→ **What this task involves**: Filter the entries and keep only the lines where the string "frac" appears.

###

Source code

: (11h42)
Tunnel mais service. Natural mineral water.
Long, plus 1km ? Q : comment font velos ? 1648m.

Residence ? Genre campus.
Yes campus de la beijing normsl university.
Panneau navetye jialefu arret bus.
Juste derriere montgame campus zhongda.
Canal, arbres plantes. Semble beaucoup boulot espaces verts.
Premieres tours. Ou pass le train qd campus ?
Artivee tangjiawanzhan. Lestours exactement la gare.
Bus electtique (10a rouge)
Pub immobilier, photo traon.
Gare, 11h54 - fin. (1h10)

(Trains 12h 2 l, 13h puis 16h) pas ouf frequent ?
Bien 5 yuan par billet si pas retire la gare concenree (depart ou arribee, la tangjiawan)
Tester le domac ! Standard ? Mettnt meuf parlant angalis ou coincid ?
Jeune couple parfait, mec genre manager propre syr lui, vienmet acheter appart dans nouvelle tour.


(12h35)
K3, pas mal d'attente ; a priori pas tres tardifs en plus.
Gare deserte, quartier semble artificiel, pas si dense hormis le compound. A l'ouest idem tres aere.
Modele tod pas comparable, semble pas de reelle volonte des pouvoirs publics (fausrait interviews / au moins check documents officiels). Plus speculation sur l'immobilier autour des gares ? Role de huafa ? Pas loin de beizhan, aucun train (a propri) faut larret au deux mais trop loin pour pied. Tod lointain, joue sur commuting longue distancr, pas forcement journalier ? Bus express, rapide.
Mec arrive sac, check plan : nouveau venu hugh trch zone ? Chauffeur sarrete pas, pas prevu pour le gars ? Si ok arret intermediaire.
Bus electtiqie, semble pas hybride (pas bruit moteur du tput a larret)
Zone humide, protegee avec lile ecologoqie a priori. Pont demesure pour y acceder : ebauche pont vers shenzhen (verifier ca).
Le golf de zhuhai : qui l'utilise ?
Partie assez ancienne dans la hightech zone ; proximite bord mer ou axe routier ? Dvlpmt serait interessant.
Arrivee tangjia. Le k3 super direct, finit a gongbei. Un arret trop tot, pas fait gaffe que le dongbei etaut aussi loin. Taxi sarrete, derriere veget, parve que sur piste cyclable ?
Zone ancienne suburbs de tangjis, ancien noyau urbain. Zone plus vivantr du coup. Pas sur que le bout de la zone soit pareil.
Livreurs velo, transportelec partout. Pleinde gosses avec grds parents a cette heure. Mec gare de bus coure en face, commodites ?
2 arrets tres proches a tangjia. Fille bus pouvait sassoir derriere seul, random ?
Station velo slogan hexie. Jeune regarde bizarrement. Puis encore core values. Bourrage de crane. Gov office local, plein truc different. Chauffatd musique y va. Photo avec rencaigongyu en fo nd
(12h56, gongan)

###

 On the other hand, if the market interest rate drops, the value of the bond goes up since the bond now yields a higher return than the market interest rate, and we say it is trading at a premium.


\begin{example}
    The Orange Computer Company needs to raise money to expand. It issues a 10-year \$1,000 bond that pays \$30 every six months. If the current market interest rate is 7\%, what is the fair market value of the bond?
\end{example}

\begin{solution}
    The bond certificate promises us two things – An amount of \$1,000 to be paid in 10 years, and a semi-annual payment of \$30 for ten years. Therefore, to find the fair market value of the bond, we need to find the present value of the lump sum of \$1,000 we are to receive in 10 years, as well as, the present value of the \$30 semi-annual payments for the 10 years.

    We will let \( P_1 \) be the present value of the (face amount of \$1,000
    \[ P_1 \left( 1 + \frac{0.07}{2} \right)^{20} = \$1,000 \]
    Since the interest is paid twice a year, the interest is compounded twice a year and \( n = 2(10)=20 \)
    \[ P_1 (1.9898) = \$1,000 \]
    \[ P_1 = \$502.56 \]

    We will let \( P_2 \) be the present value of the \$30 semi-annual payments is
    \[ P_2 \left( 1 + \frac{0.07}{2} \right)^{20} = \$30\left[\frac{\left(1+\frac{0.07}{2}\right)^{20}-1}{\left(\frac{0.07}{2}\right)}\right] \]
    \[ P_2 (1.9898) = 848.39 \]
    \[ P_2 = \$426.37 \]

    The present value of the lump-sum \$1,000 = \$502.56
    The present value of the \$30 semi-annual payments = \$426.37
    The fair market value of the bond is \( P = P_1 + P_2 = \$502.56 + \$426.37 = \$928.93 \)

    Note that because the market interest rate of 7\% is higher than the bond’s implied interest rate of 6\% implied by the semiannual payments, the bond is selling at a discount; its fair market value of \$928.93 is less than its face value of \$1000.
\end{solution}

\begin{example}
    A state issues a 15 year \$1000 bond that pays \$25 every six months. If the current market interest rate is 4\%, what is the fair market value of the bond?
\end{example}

###

→ **Response to this exercise**:
    \[ P_1 \left( 1 + \frac{0.07}{2} \right)^{20} = \$1,000 \]
    \[ P_2 \left( 1 + \frac{0.07}{2} \right)^{20} = \$30\left[\frac{\left(1+\frac{0.07}{2}\right)^{20}-1}{\left(\frac{0.07}{2}\right)}\right] \]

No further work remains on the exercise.